Tuesday, January 24, 2006

 

Give Me A Break...

Douglas Groothuis, writing at Culture Watch: Thoughts of A Constructive Curmudgeon has been a welcome addition to the blogosphere. I don't always agree, and I think his tone can be a bit "superior," but on balance his contributions to the blogosphere have been valuable.

I try to make a habit of not writing critical posts in the heat of passion, but the Construcive Curmudgeon's Saturday offering is both too inflaming and too silly not to address quite directly and succicntly.
The argument is brief, sharp, and probably unpopular. Baseball is both aesthetically and morally superior to football as a cultural form. Moreover, football is not only inferior to baseball, but possesses deficits that should cause Christians to consider their participation in the sport - whether as players, managers, owners, or fans - in principle. As an ideal, a team sport should evince aesthetic beauty, moral virtue, and intellectual value. Now consider baseball and football.
He then goes on to make his argument in a fashion more reminiscent of a George Carlin comedy routine than a genuine argument for his thesis.

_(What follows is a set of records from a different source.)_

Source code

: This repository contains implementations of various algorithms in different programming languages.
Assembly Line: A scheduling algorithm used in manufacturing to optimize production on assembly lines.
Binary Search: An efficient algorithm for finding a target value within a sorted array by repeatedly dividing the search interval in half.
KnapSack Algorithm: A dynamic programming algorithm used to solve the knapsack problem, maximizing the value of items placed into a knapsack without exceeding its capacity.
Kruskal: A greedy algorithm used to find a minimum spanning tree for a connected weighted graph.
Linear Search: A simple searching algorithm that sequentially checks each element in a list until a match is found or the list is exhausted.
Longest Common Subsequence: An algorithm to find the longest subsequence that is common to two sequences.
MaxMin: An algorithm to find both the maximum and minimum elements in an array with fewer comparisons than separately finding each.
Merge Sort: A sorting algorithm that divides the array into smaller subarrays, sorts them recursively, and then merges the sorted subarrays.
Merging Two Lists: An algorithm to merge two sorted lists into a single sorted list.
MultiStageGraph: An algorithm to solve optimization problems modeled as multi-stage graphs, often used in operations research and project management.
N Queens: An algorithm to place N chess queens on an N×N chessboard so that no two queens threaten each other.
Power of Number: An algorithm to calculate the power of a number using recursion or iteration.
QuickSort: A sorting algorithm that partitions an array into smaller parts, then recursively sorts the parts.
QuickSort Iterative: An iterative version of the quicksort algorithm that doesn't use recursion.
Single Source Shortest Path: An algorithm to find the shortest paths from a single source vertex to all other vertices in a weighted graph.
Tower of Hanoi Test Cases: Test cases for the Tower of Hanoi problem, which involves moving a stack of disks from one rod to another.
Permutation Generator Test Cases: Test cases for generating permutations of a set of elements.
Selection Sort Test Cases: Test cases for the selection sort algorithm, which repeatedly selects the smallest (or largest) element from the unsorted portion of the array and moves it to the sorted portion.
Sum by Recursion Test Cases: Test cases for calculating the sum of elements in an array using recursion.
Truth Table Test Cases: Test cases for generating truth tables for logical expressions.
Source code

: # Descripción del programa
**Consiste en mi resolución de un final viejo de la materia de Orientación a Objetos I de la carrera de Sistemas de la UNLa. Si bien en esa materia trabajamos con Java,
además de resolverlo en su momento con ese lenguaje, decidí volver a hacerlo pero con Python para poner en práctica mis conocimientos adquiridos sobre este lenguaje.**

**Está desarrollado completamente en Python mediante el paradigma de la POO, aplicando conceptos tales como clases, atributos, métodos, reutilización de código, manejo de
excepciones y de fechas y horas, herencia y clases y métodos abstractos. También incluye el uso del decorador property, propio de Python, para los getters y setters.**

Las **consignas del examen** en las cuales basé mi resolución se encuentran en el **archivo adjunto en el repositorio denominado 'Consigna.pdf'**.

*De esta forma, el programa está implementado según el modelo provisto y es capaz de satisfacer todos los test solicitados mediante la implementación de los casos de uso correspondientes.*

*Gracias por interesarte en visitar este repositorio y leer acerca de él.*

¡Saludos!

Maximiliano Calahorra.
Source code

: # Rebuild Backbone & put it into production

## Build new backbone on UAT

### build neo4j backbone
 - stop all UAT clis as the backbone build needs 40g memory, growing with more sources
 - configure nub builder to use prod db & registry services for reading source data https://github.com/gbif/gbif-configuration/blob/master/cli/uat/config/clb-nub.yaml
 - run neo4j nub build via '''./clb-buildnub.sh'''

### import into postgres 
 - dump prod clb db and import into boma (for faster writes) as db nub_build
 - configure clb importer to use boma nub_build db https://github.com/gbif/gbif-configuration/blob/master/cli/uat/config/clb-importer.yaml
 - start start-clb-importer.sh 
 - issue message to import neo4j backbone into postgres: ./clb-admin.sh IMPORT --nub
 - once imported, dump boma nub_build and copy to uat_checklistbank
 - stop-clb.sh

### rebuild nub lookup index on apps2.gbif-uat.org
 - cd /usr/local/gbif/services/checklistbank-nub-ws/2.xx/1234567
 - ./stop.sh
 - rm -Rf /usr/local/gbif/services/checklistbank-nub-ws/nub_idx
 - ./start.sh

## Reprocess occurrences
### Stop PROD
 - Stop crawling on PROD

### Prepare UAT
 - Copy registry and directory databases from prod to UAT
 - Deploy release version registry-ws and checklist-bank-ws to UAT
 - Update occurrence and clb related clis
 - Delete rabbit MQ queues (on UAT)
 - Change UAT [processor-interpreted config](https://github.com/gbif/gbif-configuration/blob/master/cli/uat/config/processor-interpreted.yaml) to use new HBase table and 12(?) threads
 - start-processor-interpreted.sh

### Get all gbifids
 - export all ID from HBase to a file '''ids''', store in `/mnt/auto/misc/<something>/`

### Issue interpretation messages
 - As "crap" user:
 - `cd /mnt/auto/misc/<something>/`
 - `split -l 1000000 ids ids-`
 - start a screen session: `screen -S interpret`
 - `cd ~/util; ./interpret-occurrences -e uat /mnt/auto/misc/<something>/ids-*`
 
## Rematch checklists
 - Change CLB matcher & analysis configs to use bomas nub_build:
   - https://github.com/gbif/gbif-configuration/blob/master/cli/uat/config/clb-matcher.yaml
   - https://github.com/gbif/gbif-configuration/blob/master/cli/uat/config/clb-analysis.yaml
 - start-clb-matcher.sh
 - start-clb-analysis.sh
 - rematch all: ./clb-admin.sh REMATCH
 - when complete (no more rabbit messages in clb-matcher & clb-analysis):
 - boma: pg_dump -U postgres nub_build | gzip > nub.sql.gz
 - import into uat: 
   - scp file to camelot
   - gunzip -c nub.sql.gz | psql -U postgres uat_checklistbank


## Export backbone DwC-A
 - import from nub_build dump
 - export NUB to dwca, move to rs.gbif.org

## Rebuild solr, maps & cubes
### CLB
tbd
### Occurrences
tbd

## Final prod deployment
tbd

All I can say is that Mr. Groothuis has a very low definition of "violence" if football is inherently so. It is a game of physicality and of force, but I did not realize force equated to violence. I played the game for years, never hated my opponent, never tried to injure him, my goal was never to harm, and I can state emphatically that is true for every person I have ever met playing the game - and I participated (not played, my skills were too low, but as scholarshipped manager and trainer), albeit briefly, in Division 1 college football.

I should also add that the two worst injuries I have ever seen in sports happened in baseball -- one of the them intentionally inflicted -- spiking while sliding into second base. The other was when a guy sliding head first caught his thumb on the base and...well, you don't really want to know.

As to his contention
Baseball is intellectually superior to football, because of the degree of strategy, finesse, and intelligence required to play it well. Football knows of many plays and patterns, but most of them reduce to speed, strength, and coordination--as opposed to intelligence.
The man obviously has never stood on a football field in his life and has no understanding of how a football play works, how complicated the formations are, and the simple fact that the best plays work by deception on some level (a great intellectual challenge) than on the application of brute physicality. And while the pyschological game playing between pitcher, batter and catcher can be quite intense and cerebral, it ain't rocket science to play left field.

They are both games. That's all, and while Groothuis' contention that they have great cultural impact cannot be refuted, the idea that there is a moral superiority of one over the other is silly. This is a proclamation from someone that for sure does not understand football, and from the shallowness of his statements has likely had little participation in sports in general in his life.

There are issues with the role football plays in American life, but they are not intrinsic to the game itself. They are what we have made of the game.